--- START ---

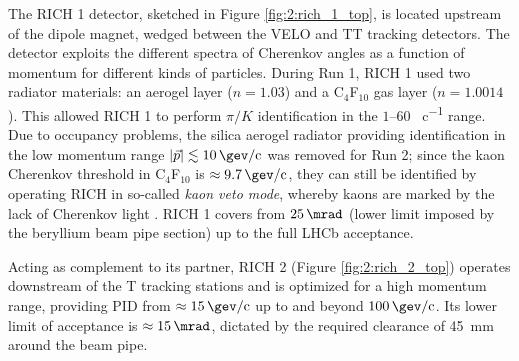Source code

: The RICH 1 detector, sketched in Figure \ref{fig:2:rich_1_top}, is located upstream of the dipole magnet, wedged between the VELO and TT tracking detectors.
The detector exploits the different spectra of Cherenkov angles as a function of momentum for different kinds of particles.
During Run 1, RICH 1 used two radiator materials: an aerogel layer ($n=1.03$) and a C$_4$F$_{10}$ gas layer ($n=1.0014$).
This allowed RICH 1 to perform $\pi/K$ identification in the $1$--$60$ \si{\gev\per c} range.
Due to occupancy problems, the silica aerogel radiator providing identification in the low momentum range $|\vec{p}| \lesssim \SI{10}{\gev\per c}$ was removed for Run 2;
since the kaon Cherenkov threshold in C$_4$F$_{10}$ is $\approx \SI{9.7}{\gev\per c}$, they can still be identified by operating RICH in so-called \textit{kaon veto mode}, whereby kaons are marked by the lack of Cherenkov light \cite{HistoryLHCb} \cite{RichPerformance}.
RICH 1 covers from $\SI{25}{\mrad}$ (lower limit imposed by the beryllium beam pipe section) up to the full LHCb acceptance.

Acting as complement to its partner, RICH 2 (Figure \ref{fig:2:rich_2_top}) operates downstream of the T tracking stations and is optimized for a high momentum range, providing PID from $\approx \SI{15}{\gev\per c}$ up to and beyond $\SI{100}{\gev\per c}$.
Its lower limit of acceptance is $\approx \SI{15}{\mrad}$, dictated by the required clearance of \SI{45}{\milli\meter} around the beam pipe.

--- END ---
--- START ---

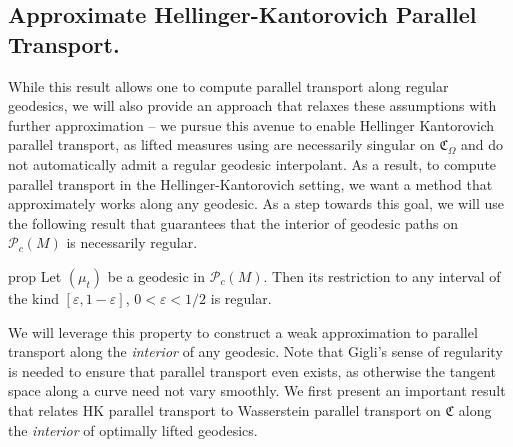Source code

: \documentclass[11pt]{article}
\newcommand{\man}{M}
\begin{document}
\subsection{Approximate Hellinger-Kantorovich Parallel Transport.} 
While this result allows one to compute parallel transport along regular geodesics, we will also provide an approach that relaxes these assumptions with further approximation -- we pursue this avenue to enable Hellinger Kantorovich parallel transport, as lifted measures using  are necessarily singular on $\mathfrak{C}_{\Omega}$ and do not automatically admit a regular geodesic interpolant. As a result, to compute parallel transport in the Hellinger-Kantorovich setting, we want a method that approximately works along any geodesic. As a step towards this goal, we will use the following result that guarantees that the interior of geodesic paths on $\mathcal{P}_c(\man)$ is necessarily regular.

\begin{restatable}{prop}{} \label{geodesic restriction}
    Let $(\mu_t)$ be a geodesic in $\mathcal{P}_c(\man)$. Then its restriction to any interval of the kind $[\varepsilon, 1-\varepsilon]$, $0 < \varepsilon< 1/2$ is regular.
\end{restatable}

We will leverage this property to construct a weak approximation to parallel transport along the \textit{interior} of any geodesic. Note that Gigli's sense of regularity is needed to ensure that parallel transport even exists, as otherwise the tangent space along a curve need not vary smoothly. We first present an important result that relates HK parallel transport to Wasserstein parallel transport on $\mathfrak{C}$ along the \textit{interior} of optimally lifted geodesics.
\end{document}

--- END ---

- _Exercise requirements_: Go through the entries above, and wherever a line holds the word "pipe", copy that line.

- _Solution below_:
RICH 1 covers from $\SI{25}{\mrad}$ (lower limit imposed by the beryllium beam pipe section) up to the full LHCb acceptance.
Its lower limit of acceptance is $\approx \SI{15}{\mrad}$, dictated by the required clearance of \SI{45}{\milli\meter} around the beam pipe.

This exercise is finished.